All healing begins with the body’s immune system. Dr. H. Robert Silverstein, MD, FACC, has written Maximum Healing ($16.95, North Atlantic Books, softcover) that takes the reader on a tour of antioxidants, minerals, healing foods, herbs and supplements, exercise and stress reduction. That a lot for a very affordable price and since I have taken vitamins and minerals for a very long time, I can testify to the way they ward off the common cold and other problems. If you or someone you know needs to heal from an injury or illness, this would be a great book to read as well as for its information on immune-related disorders such as allergies, asthma, high blood pressure, chronic fatigue, and rheumatoid arthritis, among others. This is the real deal. Return to Fitness: Getting Back in Shape after Injury, Illness, or Prolonged Inactivity is one of those titles that fully describe this book’s content. Written by Bill Katovsky ($16.95, Da Capo Press, softcover) founder of Tri-Athlete Magazine, he shares his own story of reclaiming his health after a decade-long period of illness and injury-laden inactivity. Katovsky discusses how our bodies age, provides nutritional advice, and advice on exercise, including information on the treatment and prevention of injuries.
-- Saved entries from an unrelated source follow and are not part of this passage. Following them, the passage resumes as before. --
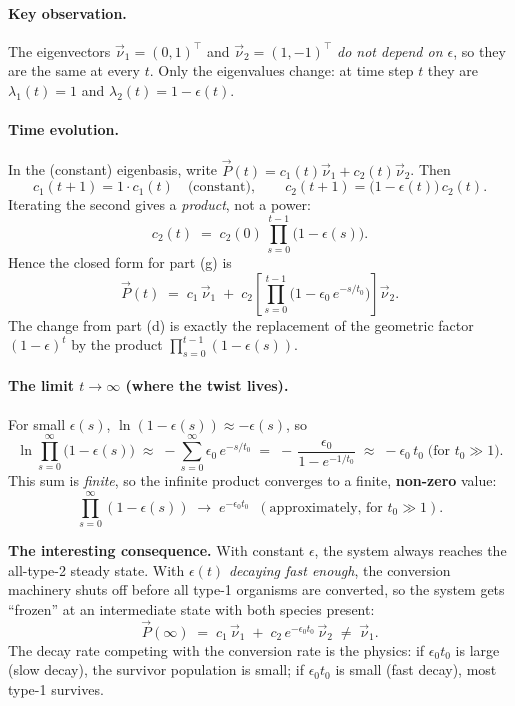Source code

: \documentclass[12pt,a4paper]{article}
\newcommand{\vnu}{\vec{\nu}}
\newcommand{\vP}{\vec{P}}
\begin{document}
\paragraph{Key observation.} The eigenvectors $\vnu_1 = (0,1)^{\top}$ and $\vnu_2 = (1,-1)^{\top}$ \emph{do not depend on $\epsilon$}, so they are the same at every $t$. Only the eigenvalues change: at time step $t$ they are $\lambda_1(t) = 1$ and $\lambda_2(t) = 1 - \epsilon(t)$.

\paragraph{Time evolution.} In the (constant) eigenbasis, write $\vP(t) = c_1(t)\vnu_1 + c_2(t)\vnu_2$. Then
\[
c_1(t+1) = 1\cdot c_1(t) \quad\text{(constant)}, \qquad c_2(t+1) = \bigl(1-\epsilon(t)\bigr)\,c_2(t).
\]
Iterating the second gives a \emph{product}, not a power:
\[
c_2(t) \;=\; c_2(0)\,\prod_{s=0}^{t-1}\bigl(1-\epsilon(s)\bigr).
\]
Hence the closed form for part (g) is
\[
\boxed{\;\vP(t) \;=\; c_1\,\vnu_1 \;+\; c_2\left[\prod_{s=0}^{t-1}\bigl(1-\epsilon_0\,e^{-s/t_0}\bigr)\right]\vnu_2.\;}
\]
The change from part (d) is exactly the replacement of the geometric factor $(1-\epsilon)^t$ by the product $\prod_{s=0}^{t-1}(1-\epsilon(s))$.

\paragraph{The limit $t\to\infty$ (where the twist lives).} For small $\epsilon(s)$, $\ln(1-\epsilon(s)) \approx -\epsilon(s)$, so
\[
\ln\!\prod_{s=0}^{\infty}\bigl(1-\epsilon(s)\bigr) \;\approx\; -\sum_{s=0}^{\infty}\epsilon_0\,e^{-s/t_0} \;=\; -\,\frac{\epsilon_0}{1 - e^{-1/t_0}} \;\approx\; -\epsilon_0\,t_0 \;\text{(for } t_0\gg 1\text{)}.
\]
This sum is \emph{finite}, so the infinite product converges to a finite, \textbf{non-zero} value:
\[
\prod_{s=0}^{\infty}(1-\epsilon(s)) \;\to\; e^{-\epsilon_0 t_0} \;\;(\text{approximately, for } t_0 \gg 1).
\]
\begin{insight}
\textbf{The interesting consequence.} With constant $\epsilon$, the system always reaches the all-type-2 steady state. With $\epsilon(t)$ \emph{decaying fast enough}, the conversion machinery shuts off before all type-1 organisms are converted, so the system gets ``frozen'' at an intermediate state with both species present:
\[
\vP(\infty) \;=\; c_1\,\vnu_1 \;+\; c_2\, e^{-\epsilon_0 t_0}\,\vnu_2 \;\neq\; \vnu_1.
\]
The decay rate competing with the conversion rate is the physics: if $\epsilon_0 t_0$ is large (slow decay), the survivor population is small; if $\epsilon_0 t_0$ is small (fast decay), most type-1 survives.
\end{insight}
\end{document}
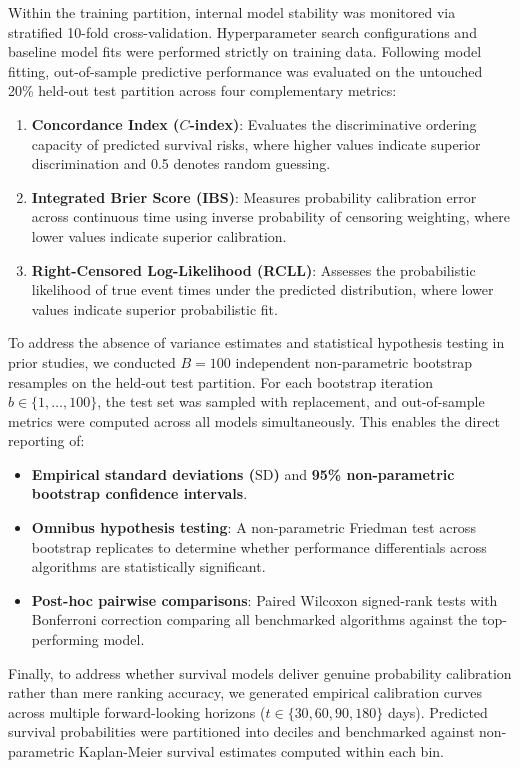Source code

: \documentclass[pdflatex,iicol,sn-mathphys-ay]{sn-jnl}
\theoremstyle{thmstyleone}%
\theoremstyle{thmstyletwo}%
\theoremstyle{thmstylethree}%
\begin{document}
Within the training partition, internal model stability was monitored via stratified 10-fold cross-validation. Hyperparameter search configurations and baseline model fits were performed strictly on training data. Following model fitting, out-of-sample predictive performance was evaluated on the untouched 20\% held-out test partition across four complementary metrics:
\begin{enumerate}
  \item \textbf{Concordance Index ($C$-index)}: Evaluates the discriminative ordering capacity of predicted survival risks, where higher values indicate superior discrimination and 0.5 denotes random guessing.
  \item \textbf{Integrated Brier Score (IBS)}: Measures probability calibration error across continuous time using inverse probability of censoring weighting, where lower values indicate superior calibration.
  \item \textbf{Right-Censored Log-Likelihood (RCLL)}: Assesses the probabilistic likelihood of true event times under the predicted distribution, where lower values indicate superior probabilistic fit.
\end{enumerate}

To address the absence of variance estimates and statistical hypothesis testing in prior studies, we conducted $B = 100$ independent non-parametric bootstrap resamples on the held-out test partition. For each bootstrap iteration $b \in \{1, \dots, 100\}$, the test set was sampled with replacement, and out-of-sample metrics were computed across all models simultaneously. This enables the direct reporting of:
\begin{itemize}
  \item \textbf{Empirical standard deviations ($\text{SD}$)} and \textbf{95\% non-parametric bootstrap confidence intervals}.
  \item \textbf{Omnibus hypothesis testing}: A non-parametric Friedman test across bootstrap replicates to determine whether performance differentials across algorithms are statistically significant.
  \item \textbf{Post-hoc pairwise comparisons}: Paired Wilcoxon signed-rank tests with Bonferroni correction comparing all benchmarked algorithms against the top-performing model.
\end{itemize}

Finally, to address whether survival models deliver genuine probability calibration rather than mere ranking accuracy, we generated empirical calibration curves across multiple forward-looking horizons ($t \in \{30, 60, 90, 180\}$ days). Predicted survival probabilities were partitioned into deciles and benchmarked against non-parametric Kaplan-Meier survival estimates computed within each bin.
\end{document}
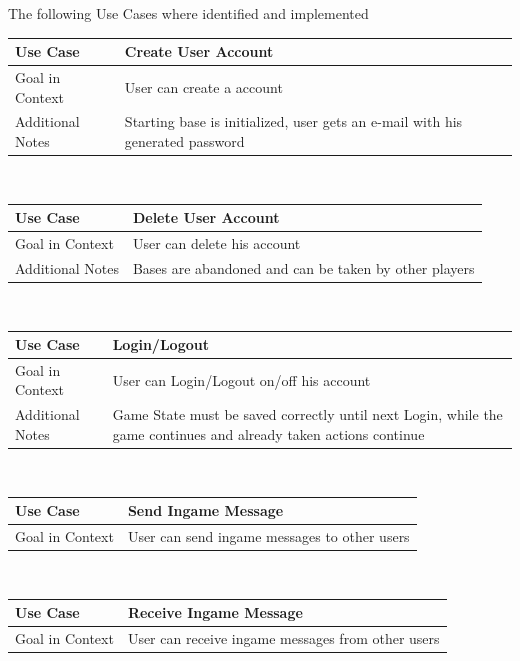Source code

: \documentclass[a4paper]{article}
\begin{document}
The following Use Cases where identified and implemented

\begin{tabular}[t]{|l|l|p{7cm}|}
\hline
\textbf{Use Case}	&	\multicolumn{2}{|l|}{\textbf{Create User Account}}\\
\hline
Goal in Context	&	\multicolumn{2}{|l|}{User can create a account}\\
\hline
Additional Notes	&	\multicolumn{2}{|p{10cm}|}{Starting base is initialized, user gets an e-mail with his generated password}\\
\hline
\end{tabular}\\

\begin{tabular}[t]{|l|l|l|}
\hline
\textbf{Use Case}	&	\multicolumn{2}{|l|}{\textbf{Delete User Account}}\\
\hline
Goal in Context	&	\multicolumn{2}{|l|}{User can delete his account}\\
\hline
Additional Notes	&	\multicolumn{2}{|l|}{Bases are abandoned and can be taken by other players}\\
\hline
\end{tabular}\\

\begin{tabular}[t]{|l|l|p{7cm}|}
\hline
\textbf{Use Case}	&	\multicolumn{2}{|p{7cm}|}{\textbf{Login/Logout}}\\
\hline
Goal in Context	&	\multicolumn{2}{|p{7cm}|}{User can Login/Logout on/off his account}\\
\hline
Additional Notes	&	\multicolumn{2}{|p{10cm}|}{Game State must be saved correctly until next Login, while the game continues and already taken actions continue}\\
\hline
\end{tabular}\\

\begin{tabular}[t]{|l|l|l|}
\hline
\textbf{Use Case}	&	\multicolumn{2}{|l|}{\textbf{Send Ingame Message}}\\
\hline
Goal in Context	&	\multicolumn{2}{|l|}{User can send ingame messages to other users}\\
\hline
\end{tabular}\\

\begin{tabular}[t]{|l|l|l|}
\hline
\textbf{Use Case}	&	\multicolumn{2}{|l|}{\textbf{Receive Ingame Message}}\\
\hline
Goal in Context	&	\multicolumn{2}{|l|}{User can receive ingame messages from other users}\\
\hline
\end{tabular}\\
\end{document}
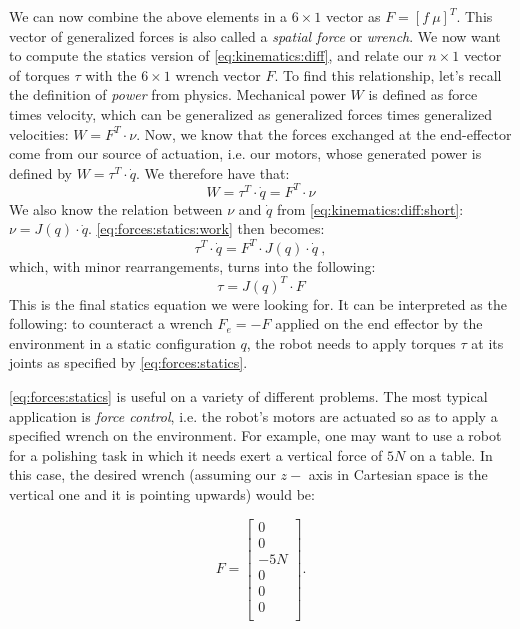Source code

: We can now combine the above elements in a $6\times1$ vector as $F=[f \ \mu]^T$.
This vector of generalized forces is also called a \textsl{spatial force} or \textsl{wrench}.
We now want to compute the statics version of \cref{eq:kinematics:diff}, and relate our $n \times 1$ vector of torques $\tau$ with the $6\times1$ wrench vector $F$.
To find this relationship, let's recall the definition of \textsl{power} from physics. Mechanical power $W$ is defined as force times velocity, which can be generalized as generalized forces times generalized velocities: $W=F^T \cdot \nu$.
Now, we know that the forces exchanged at the end-effector come from our source of actuation, i.e. our motors, whose generated power is defined by $W=\tau ^T \cdot \dot{q}$. We therefore have that:
\begin{equation}\label{eq:forces:statics:work}
W=\tau ^T \cdot \dot{q} = F^T  \cdot \nu
\end{equation}
We also know the relation between $\nu$ and $\dot{q}$ from \cref{eq:kinematics:diff:short}: $\nu =J(q) \cdot \dot{q}$. \cref{eq:forces:statics:work} then becomes:
\begin{equation}
\tau ^T \cdot \dot{q} = F^T  \cdot J(q) \cdot \dot{q} \ ,
\end{equation}
which, with minor rearrangements, turns into the following:
\begin{equation}\label{eq:forces:statics}
\tau = J(q) ^T \cdot F
\end{equation}
This is the final statics equation we were looking for.
It can be interpreted as the following: to counteract a wrench $F_e = -F$ applied on the end effector by the environment in a static configuration $q$, the robot needs to apply torques $\tau$ at its joints as specified by \cref{eq:forces:statics}.

\cref{eq:forces:statics} is useful on a variety of different problems. The most typical application is \textsl{force control}, i.e. the robot's motors are actuated so as to apply a specified wrench on the environment. For example, one may want to use a robot for a polishing task in which it needs exert a vertical force of $5N$ on a table. In this case, the desired wrench (assuming our $z-$ axis in Cartesian space is the vertical one and it is pointing upwards) would be:

\begin{equation}
F=\left[\begin{array}{c} 0\\ 0\\ -5N\\ 0\\ 0\\ 0\\ \end{array} \right].
\end{equation}



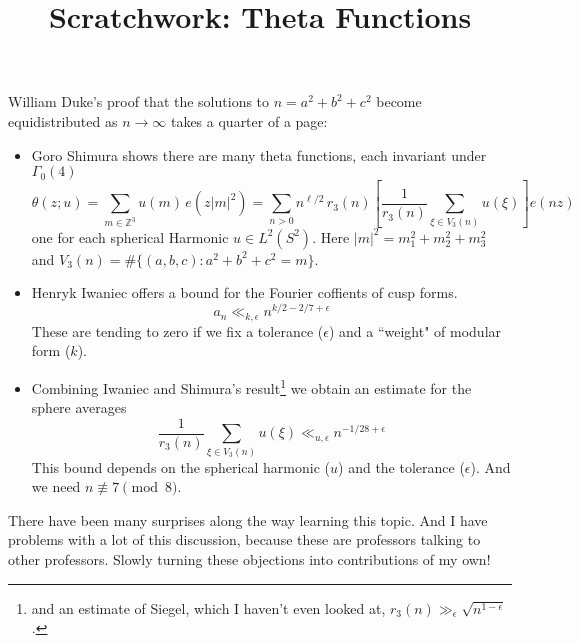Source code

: \documentclass[12pt]{article}
\title{Scratchwork: Theta Functions}
\date{}
\begin{document}

\sffamily

\maketitle

\noindent William Duke's proof that the solutions to $n = a^2 + b^2 + c^2$ become equidistributed as $n \to \infty$ takes a quarter of a page:
\begin{itemize}
\item Goro Shimura shows there are many theta functions, each invariant under $\Gamma_0(4)$
$$ \theta(z;u) = \sum_{m \in \mathbb{Z}^3} u(m) \, e(z |m|^2) =
\sum_{n > 0} n^{\ell / 2}\, r_3(n) \left[ \frac{1}{r_3(n)} \sum_{\xi \in V_3(n)} u(\xi) \right] e ( n z)  $$
one for each spherical Harmonic $u \in L^2( S^2)$. Here $|m|^2 = m_1^2 + m_2^2 + m_3^2$ and $V_3(n) = \#\{ (a,b,c): a^2 + b^2 + c^2 = m \}$.
\item Henryk Iwaniec offers a bound for the Fourier coffients of cusp forms. 
$$ a_n \ll_{k, \epsilon} n^{k/2 - 2/7 + \epsilon} $$
These are tending to zero if we fix a tolerance  ($\epsilon$) and a ``weight" of modular form ($k$).
\item Combining Iwaniec and Shimura's result\footnote{and an estimate of Siegel, which I haven't even looked at, $r_3(n) \gg_\epsilon \sqrt{n^{1-\epsilon}} $.} we obtain an estimate for the sphere averages
$$  \frac{1}{r_3(n)} \sum_{\xi \in V_3(n)} u(\xi) \ll_{u,\epsilon} n^{-1/28 + \epsilon} $$
This bound depends on the spherical harmonic ($u$) and the tolerance ($\epsilon$).  And we need $n \not \equiv 7 \pmod 8$.  
\end{itemize}
There have been many surprises along the way learning this topic.  And I have problems with a lot of this discussion, because these are professors talking to other professors.  Slowly turning these objections into contributions of my own! 
\end{document}
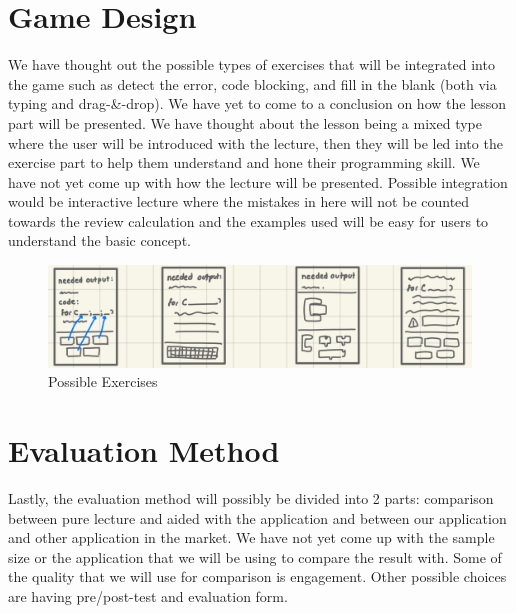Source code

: \section{Game Design}
We have thought out the possible types of exercises that will be integrated into the game such as detect the error, code blocking, and fill in the blank (both via typing and drag-\&-drop). We have yet to come to a conclusion on how the lesson part will be presented. We have thought about the lesson being a mixed type where the user will be introduced with the lecture, then they will be led into the exercise part to help them understand and hone their programming skill. We have not yet come up with how the lecture will be presented. Possible integration would be interactive lecture where the mistakes in here will not be counted towards the review calculation and the examples used will be easy for users to understand the basic concept.
	\begin{figure}[!htbp]
		\centering
		\includegraphics[width = \textwidth]{Exercise.png}
		\caption{Possible Exercises}
		\label{fig:Exercises}
	\end{figure}

\section{Evaluation Method}
Lastly, the evaluation method will possibly be divided into 2 parts: comparison between pure lecture and aided with the application and between our application and other application in the market. We have not yet come up with the sample size or the application that we will be using to compare the result with. Some of the quality that we will use for comparison is engagement. Other possible choices are having pre/post-test and evaluation form.
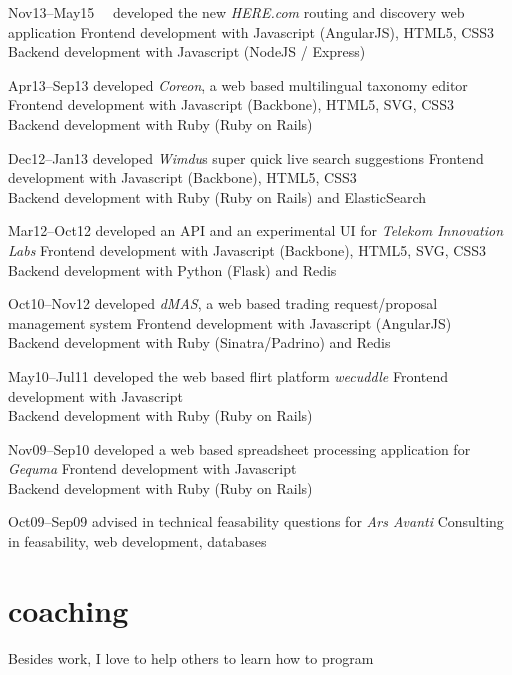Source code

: \documentclass[]{friggeri-cv}
\begin{document}
\begin{entrylist}
  \entry
    {Nov13–May15~~}
    {developed the new \emph{HERE.com} routing and discovery web application}
    {}
    {Frontend development with Javascript (AngularJS), HTML5, CSS3\\
     Backend development with Javascript (NodeJS / Express)}

  \entry
    {Apr13–Sep13}
    {developed \emph{Coreon}, a web based multilingual taxonomy editor}
    {}
    {Frontend development with Javascript (Backbone), HTML5, SVG, CSS3\\
     Backend development with Ruby (Ruby on Rails)}

  \entry
    {Dec12–Jan13}
    {developed \emph{Wimdu}s super quick live search suggestions}
    {}
    {Frontend development with Javascript (Backbone), HTML5, CSS3\\
     Backend development with Ruby (Ruby on Rails) and ElasticSearch}

  \entry
    {Mar12–Oct12}
    {developed an API and an experimental UI for \emph{Telekom Innovation Labs}}
    {}
    {Frontend development with Javascript (Backbone), HTML5, SVG, CSS3\\
     Backend development with Python (Flask) and Redis}

  \entry
    {Oct10–Nov12}
    {developed \emph{dMAS}, a web based trading request/proposal management system}
    {}
    {Frontend development with Javascript (AngularJS)\\
     Backend development with Ruby (Sinatra/Padrino) and Redis}

  \entry
    {May10–Jul11}
    {developed the web based flirt platform \emph{wecuddle}}
    {}
    {Frontend development with Javascript\\
     Backend development with Ruby (Ruby on Rails)}

  \entry
    {Nov09–Sep10}
    {developed a web based spreadsheet processing application for \emph{Gequma}}
    {}
    {Frontend development with Javascript\\
     Backend development with Ruby (Ruby on Rails)}

  \entry
    {Oct09–Sep09}
    {advised in technical feasability questions for \emph{Ars Avanti}}
    {}
    {Consulting in feasability, web development, databases}


\end{entrylist}


\section{coaching}
Besides work, I love to help others to learn how to program
\end{document}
One of the most unusual books I have seen of late is just off the press. When Sex Hurts: A Woman’s Guide to Banishing Sexual Pain has three authors, two MDs and one PhD ($15.95, Da Capo Press). It is estimated that twenty million women experience some pain during sexual intercourse and as many as 40% will not seek medical care to relief it. The embarrassment of the experience and reluctance to address it is widespread to the extent that many doctors are in the dark regarding it. The commentary is supported by diagrams, lists of resources, and psychological exercises to help women get to the root of their pain and begin treatment. This is an authoritative, practical, and comprehensive guide.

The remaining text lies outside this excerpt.